+++ Exercise data +++

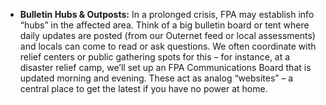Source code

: - **Bulletin Hubs & Outposts:** In a prolonged crisis, FPA may establish info “hubs” in the affected area. Think of a big bulletin board or tent where daily updates are posted (from our Outernet feed or local assessments) and locals can come to read or ask questions. We often coordinate with relief centers or public gathering spots for this – for instance, at a disaster relief camp, we’ll set up an FPA Communications Board that is updated morning and evening. These act as analog “websites” – a central place to get the latest if you have no power at home.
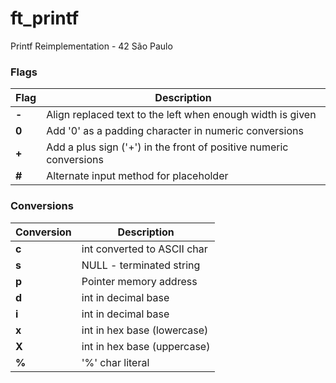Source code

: 
# ft_printf
Printf Reimplementation - 42 São Paulo

### Flags

| Flag  | Description														 |
|-------|--------------------------------------------------------------------|
| **-** | Align replaced text to the left when enough width is given         |
| **0** | Add '0' as a padding character in numeric conversions              |
| **+** | Add a plus sign ('+') in the front of positive numeric conversions |
| **#** | Alternate input method for placeholder                             |

### Conversions

| Conversion | Description					|
|------------|------------------------------|
| **c**		 | int converted to ASCII char	|
| **s**		 | NULL - terminated string		|
| **p**		 | Pointer memory address		|
| **d**		 | int in decimal base			|
| **i**		 | int in decimal base			|
| **x**		 | int in hex base (lowercase)	|
| **X**		 | int in hex base (uppercase)	|
| **%**		 | '%' char literal				|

+++

> _Action item_: From the line that contains "Align replaced text" to the last line of the material above, repeat every line exactly, keeping both the first and the last.

> _Output for this exercise_:
| **-** | Align replaced text to the left when enough width is given         |
| **0** | Add '0' as a padding character in numeric conversions              |
| **+** | Add a plus sign ('+') in the front of positive numeric conversions |
| **#** | Alternate input method for placeholder                             |

### Conversions

| Conversion | Description					|
|------------|------------------------------|
| **c**		 | int converted to ASCII char	|
| **s**		 | NULL - terminated string		|
| **p**		 | Pointer memory address		|
| **d**		 | int in decimal base			|
| **i**		 | int in decimal base			|
| **x**		 | int in hex base (lowercase)	|
| **X**		 | int in hex base (uppercase)	|
| **%**		 | '%' char literal				|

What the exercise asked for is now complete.